[[ Source information open ]]

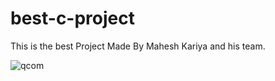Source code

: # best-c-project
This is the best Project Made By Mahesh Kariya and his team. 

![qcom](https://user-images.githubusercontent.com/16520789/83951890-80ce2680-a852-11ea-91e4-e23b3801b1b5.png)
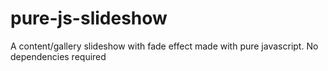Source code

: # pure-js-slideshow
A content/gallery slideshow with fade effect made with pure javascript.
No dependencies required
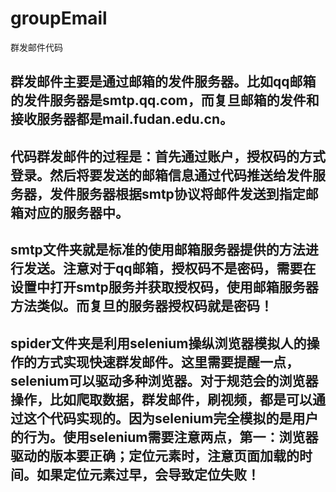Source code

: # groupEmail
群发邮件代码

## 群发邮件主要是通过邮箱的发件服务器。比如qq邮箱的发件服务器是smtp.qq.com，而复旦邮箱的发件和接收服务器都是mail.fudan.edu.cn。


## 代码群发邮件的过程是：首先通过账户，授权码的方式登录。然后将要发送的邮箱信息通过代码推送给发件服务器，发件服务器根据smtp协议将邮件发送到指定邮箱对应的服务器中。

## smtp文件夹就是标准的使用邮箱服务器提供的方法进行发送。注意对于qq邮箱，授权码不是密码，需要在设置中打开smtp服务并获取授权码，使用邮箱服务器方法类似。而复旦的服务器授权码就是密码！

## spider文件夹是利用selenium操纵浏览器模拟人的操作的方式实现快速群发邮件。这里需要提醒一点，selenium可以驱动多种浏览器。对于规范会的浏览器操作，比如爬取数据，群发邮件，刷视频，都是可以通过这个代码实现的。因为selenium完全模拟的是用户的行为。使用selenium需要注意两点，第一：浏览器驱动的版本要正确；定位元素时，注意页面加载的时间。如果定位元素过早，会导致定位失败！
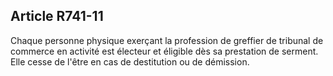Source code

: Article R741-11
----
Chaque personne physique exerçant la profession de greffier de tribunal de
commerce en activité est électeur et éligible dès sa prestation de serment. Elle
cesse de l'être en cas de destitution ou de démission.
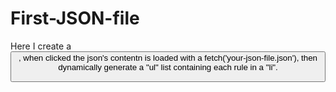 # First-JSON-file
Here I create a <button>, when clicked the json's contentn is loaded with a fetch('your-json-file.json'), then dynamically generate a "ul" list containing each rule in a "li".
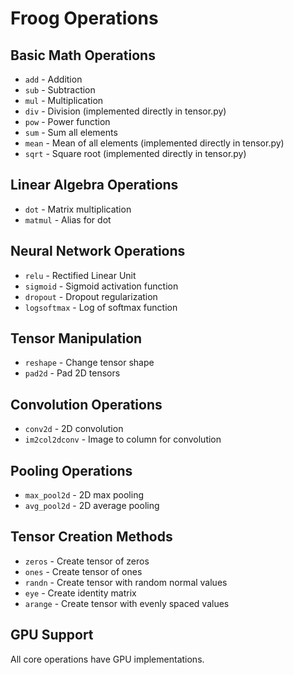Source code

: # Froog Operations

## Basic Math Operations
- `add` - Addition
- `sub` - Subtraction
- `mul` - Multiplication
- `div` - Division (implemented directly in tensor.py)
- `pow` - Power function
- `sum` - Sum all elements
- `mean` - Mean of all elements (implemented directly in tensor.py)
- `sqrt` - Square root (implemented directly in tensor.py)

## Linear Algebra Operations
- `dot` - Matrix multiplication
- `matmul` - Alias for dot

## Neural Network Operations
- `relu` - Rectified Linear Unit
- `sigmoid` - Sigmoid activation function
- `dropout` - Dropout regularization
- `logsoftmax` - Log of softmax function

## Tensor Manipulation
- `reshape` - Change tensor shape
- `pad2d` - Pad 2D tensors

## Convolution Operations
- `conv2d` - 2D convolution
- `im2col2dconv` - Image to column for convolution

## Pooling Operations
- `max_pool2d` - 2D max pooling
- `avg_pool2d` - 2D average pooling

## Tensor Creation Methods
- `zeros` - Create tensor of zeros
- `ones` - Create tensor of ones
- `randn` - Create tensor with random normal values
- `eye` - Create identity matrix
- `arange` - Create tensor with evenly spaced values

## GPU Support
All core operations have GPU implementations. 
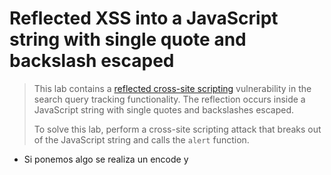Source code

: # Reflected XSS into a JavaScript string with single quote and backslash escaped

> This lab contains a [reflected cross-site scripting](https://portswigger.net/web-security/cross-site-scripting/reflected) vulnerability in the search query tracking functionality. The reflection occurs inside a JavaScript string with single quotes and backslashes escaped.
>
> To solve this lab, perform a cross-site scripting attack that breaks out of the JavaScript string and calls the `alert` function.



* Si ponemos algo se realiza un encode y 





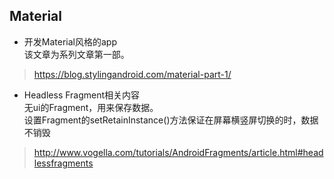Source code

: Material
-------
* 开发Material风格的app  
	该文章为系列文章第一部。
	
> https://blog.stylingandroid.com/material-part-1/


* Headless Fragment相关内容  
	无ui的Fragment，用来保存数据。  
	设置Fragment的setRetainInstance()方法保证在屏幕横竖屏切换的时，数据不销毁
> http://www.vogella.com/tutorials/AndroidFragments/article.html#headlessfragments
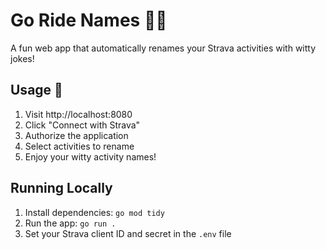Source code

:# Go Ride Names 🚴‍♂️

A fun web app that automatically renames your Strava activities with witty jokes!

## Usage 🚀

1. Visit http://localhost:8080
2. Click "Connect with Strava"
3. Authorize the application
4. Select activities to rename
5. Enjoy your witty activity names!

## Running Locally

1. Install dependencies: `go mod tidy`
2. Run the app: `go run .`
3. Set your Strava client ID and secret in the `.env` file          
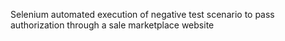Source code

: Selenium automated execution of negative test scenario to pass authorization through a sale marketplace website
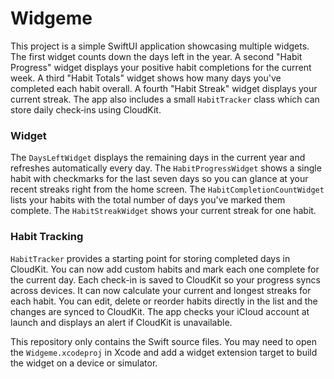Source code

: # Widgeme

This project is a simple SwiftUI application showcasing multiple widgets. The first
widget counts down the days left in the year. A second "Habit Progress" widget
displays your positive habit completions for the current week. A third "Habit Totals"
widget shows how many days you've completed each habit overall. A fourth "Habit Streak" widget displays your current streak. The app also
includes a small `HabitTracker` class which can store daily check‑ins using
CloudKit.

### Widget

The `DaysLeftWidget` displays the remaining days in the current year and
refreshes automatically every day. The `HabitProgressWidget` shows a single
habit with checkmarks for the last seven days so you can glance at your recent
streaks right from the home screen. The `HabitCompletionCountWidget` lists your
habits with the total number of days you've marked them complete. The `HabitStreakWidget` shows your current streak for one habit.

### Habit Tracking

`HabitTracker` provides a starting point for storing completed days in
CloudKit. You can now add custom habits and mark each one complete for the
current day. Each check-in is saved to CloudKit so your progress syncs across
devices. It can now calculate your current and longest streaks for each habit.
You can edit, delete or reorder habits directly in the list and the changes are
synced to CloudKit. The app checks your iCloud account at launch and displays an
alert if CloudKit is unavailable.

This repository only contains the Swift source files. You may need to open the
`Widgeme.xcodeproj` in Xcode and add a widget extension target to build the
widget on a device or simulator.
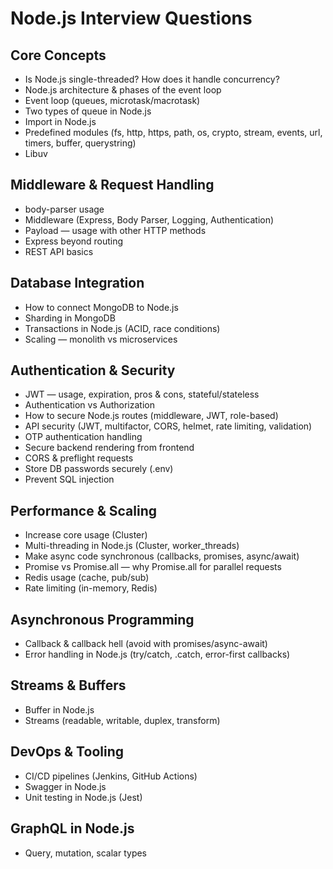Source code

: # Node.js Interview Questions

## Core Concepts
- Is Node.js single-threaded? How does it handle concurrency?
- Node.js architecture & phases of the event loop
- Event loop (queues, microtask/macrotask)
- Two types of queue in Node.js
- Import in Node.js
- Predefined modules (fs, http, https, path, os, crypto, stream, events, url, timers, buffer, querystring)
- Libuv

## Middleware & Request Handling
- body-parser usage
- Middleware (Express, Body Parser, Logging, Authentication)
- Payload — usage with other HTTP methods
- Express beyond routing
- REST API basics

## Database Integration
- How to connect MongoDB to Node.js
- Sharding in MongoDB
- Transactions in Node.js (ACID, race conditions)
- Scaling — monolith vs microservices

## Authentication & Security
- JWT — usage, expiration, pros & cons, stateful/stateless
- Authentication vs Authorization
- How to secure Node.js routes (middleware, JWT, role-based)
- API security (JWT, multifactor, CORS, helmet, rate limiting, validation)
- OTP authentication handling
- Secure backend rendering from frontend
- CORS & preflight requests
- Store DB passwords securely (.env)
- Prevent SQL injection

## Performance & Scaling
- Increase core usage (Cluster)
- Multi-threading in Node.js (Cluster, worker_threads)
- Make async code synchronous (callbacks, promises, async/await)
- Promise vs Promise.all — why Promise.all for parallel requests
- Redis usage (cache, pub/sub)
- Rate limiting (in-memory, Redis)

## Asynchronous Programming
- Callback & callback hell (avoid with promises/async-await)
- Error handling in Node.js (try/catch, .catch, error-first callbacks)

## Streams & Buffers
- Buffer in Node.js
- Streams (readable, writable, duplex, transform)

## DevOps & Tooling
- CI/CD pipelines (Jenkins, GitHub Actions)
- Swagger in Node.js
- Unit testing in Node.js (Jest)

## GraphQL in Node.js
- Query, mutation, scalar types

[[ Source information closed ]]

Task item:
Return every line above verbatim, pictures excluded.

Task answer:
Source code

: # best-c-project
This is the best Project Made By Mahesh Kariya and his team. 

![qcom](https://user-images.githubusercontent.com/16520789/83951890-80ce2680-a852-11ea-91e4-e23b3801b1b5.png)
Source code

: # pure-js-slideshow
A content/gallery slideshow with fade effect made with pure javascript.
No dependencies required
Source code

: # groupEmail
群发邮件代码

## 群发邮件主要是通过邮箱的发件服务器。比如qq邮箱的发件服务器是smtp.qq.com，而复旦邮箱的发件和接收服务器都是mail.fudan.edu.cn。


## 代码群发邮件的过程是：首先通过账户，授权码的方式登录。然后将要发送的邮箱信息通过代码推送给发件服务器，发件服务器根据smtp协议将邮件发送到指定邮箱对应的服务器中。

## smtp文件夹就是标准的使用邮箱服务器提供的方法进行发送。注意对于qq邮箱，授权码不是密码，需要在设置中打开smtp服务并获取授权码，使用邮箱服务器方法类似。而复旦的服务器授权码就是密码！

## spider文件夹是利用selenium操纵浏览器模拟人的操作的方式实现快速群发邮件。这里需要提醒一点，selenium可以驱动多种浏览器。对于规范会的浏览器操作，比如爬取数据，群发邮件，刷视频，都是可以通过这个代码实现的。因为selenium完全模拟的是用户的行为。使用selenium需要注意两点，第一：浏览器驱动的版本要正确；定位元素时，注意页面加载的时间。如果定位元素过早，会导致定位失败！
Source code

: Article R741-11
----
Chaque personne physique exerçant la profession de greffier de tribunal de
commerce en activité est électeur et éligible dès sa prestation de serment. Elle
cesse de l'être en cas de destitution ou de démission.
 # First-JSON-file
Here I create a <button>, when clicked the json's contentn is loaded with a fetch('your-json-file.json'), then dynamically generate a "ul" list containing each rule in a "li".
Source code

: # Froog Operations

## Basic Math Operations
- `add` - Addition
- `sub` - Subtraction
- `mul` - Multiplication
- `div` - Division (implemented directly in tensor.py)
- `pow` - Power function
- `sum` - Sum all elements
- `mean` - Mean of all elements (implemented directly in tensor.py)
- `sqrt` - Square root (implemented directly in tensor.py)

## Linear Algebra Operations
- `dot` - Matrix multiplication
- `matmul` - Alias for dot

## Neural Network Operations
- `relu` - Rectified Linear Unit
- `sigmoid` - Sigmoid activation function
- `dropout` - Dropout regularization
- `logsoftmax` - Log of softmax function

## Tensor Manipulation
- `reshape` - Change tensor shape
- `pad2d` - Pad 2D tensors

## Convolution Operations
- `conv2d` - 2D convolution
- `im2col2dconv` - Image to column for convolution

## Pooling Operations
- `max_pool2d` - 2D max pooling
- `avg_pool2d` - 2D average pooling

## Tensor Creation Methods
- `zeros` - Create tensor of zeros
- `ones` - Create tensor of ones
- `randn` - Create tensor with random normal values
- `eye` - Create identity matrix
- `arange` - Create tensor with evenly spaced values

## GPU Support
All core operations have GPU implementations. 
Source code

: # Reflected XSS into a JavaScript string with single quote and backslash escaped

> This lab contains a [reflected cross-site scripting](https://portswigger.net/web-security/cross-site-scripting/reflected) vulnerability in the search query tracking functionality. The reflection occurs inside a JavaScript string with single quotes and backslashes escaped.
>
> To solve this lab, perform a cross-site scripting attack that breaks out of the JavaScript string and calls the `alert` function.



* Si ponemos algo se realiza un encode y 





Source code

: Material
-------
* 开发Material风格的app  
	该文章为系列文章第一部。
	
> https://blog.stylingandroid.com/material-part-1/


* Headless Fragment相关内容  
	无ui的Fragment，用来保存数据。  
	设置Fragment的setRetainInstance()方法保证在屏幕横竖屏切换的时，数据不销毁
> http://www.vogella.com/tutorials/AndroidFragments/article.html#headlessfragments
Source code

:# Go Ride Names 🚴‍♂️

A fun web app that automatically renames your Strava activities with witty jokes!

## Usage 🚀

1. Visit http://localhost:8080
2. Click "Connect with Strava"
3. Authorize the application
4. Select activities to rename
5. Enjoy your witty activity names!

## Running Locally

1. Install dependencies: `go mod tidy`
2. Run the app: `go run .`
3. Set your Strava client ID and secret in the `.env` file          
Source code

: Selenium automated execution of negative test scenario to pass authorization through a sale marketplace website
Source code

: # Widgeme

This project is a simple SwiftUI application showcasing multiple widgets. The first
widget counts down the days left in the year. A second "Habit Progress" widget
displays your positive habit completions for the current week. A third "Habit Totals"
widget shows how many days you've completed each habit overall. A fourth "Habit Streak" widget displays your current streak. The app also
includes a small `HabitTracker` class which can store daily check‑ins using
CloudKit.

### Widget

The `DaysLeftWidget` displays the remaining days in the current year and
refreshes automatically every day. The `HabitProgressWidget` shows a single
habit with checkmarks for the last seven days so you can glance at your recent
streaks right from the home screen. The `HabitCompletionCountWidget` lists your
habits with the total number of days you've marked them complete. The `HabitStreakWidget` shows your current streak for one habit.

### Habit Tracking

`HabitTracker` provides a starting point for storing completed days in
CloudKit. You can now add custom habits and mark each one complete for the
current day. Each check-in is saved to CloudKit so your progress syncs across
devices. It can now calculate your current and longest streaks for each habit.
You can edit, delete or reorder habits directly in the list and the changes are
synced to CloudKit. The app checks your iCloud account at launch and displays an
alert if CloudKit is unavailable.

This repository only contains the Swift source files. You may need to open the
`Widgeme.xcodeproj` in Xcode and add a widget extension target to build the
widget on a device or simulator.
Source code

: # Node.js Interview Questions

## Core Concepts
- Is Node.js single-threaded? How does it handle concurrency?
- Node.js architecture & phases of the event loop
- Event loop (queues, microtask/macrotask)
- Two types of queue in Node.js
- Import in Node.js
- Predefined modules (fs, http, https, path, os, crypto, stream, events, url, timers, buffer, querystring)
- Libuv

## Middleware & Request Handling
- body-parser usage
- Middleware (Express, Body Parser, Logging, Authentication)
- Payload — usage with other HTTP methods
- Express beyond routing
- REST API basics

## Database Integration
- How to connect MongoDB to Node.js
- Sharding in MongoDB
- Transactions in Node.js (ACID, race conditions)
- Scaling — monolith vs microservices

## Authentication & Security
- JWT — usage, expiration, pros & cons, stateful/stateless
- Authentication vs Authorization
- How to secure Node.js routes (middleware, JWT, role-based)
- API security (JWT, multifactor, CORS, helmet, rate limiting, validation)
- OTP authentication handling
- Secure backend rendering from frontend
- CORS & preflight requests
- Store DB passwords securely (.env)
- Prevent SQL injection

## Performance & Scaling
- Increase core usage (Cluster)
- Multi-threading in Node.js (Cluster, worker_threads)
- Make async code synchronous (callbacks, promises, async/await)
- Promise vs Promise.all — why Promise.all for parallel requests
- Redis usage (cache, pub/sub)
- Rate limiting (in-memory, Redis)

## Asynchronous Programming
- Callback & callback hell (avoid with promises/async-await)
- Error handling in Node.js (try/catch, .catch, error-first callbacks)

## Streams & Buffers
- Buffer in Node.js
- Streams (readable, writable, duplex, transform)

## DevOps & Tooling
- CI/CD pipelines (Jenkins, GitHub Actions)
- Swagger in Node.js
- Unit testing in Node.js (Jest)

## GraphQL in Node.js
- Query, mutation, scalar types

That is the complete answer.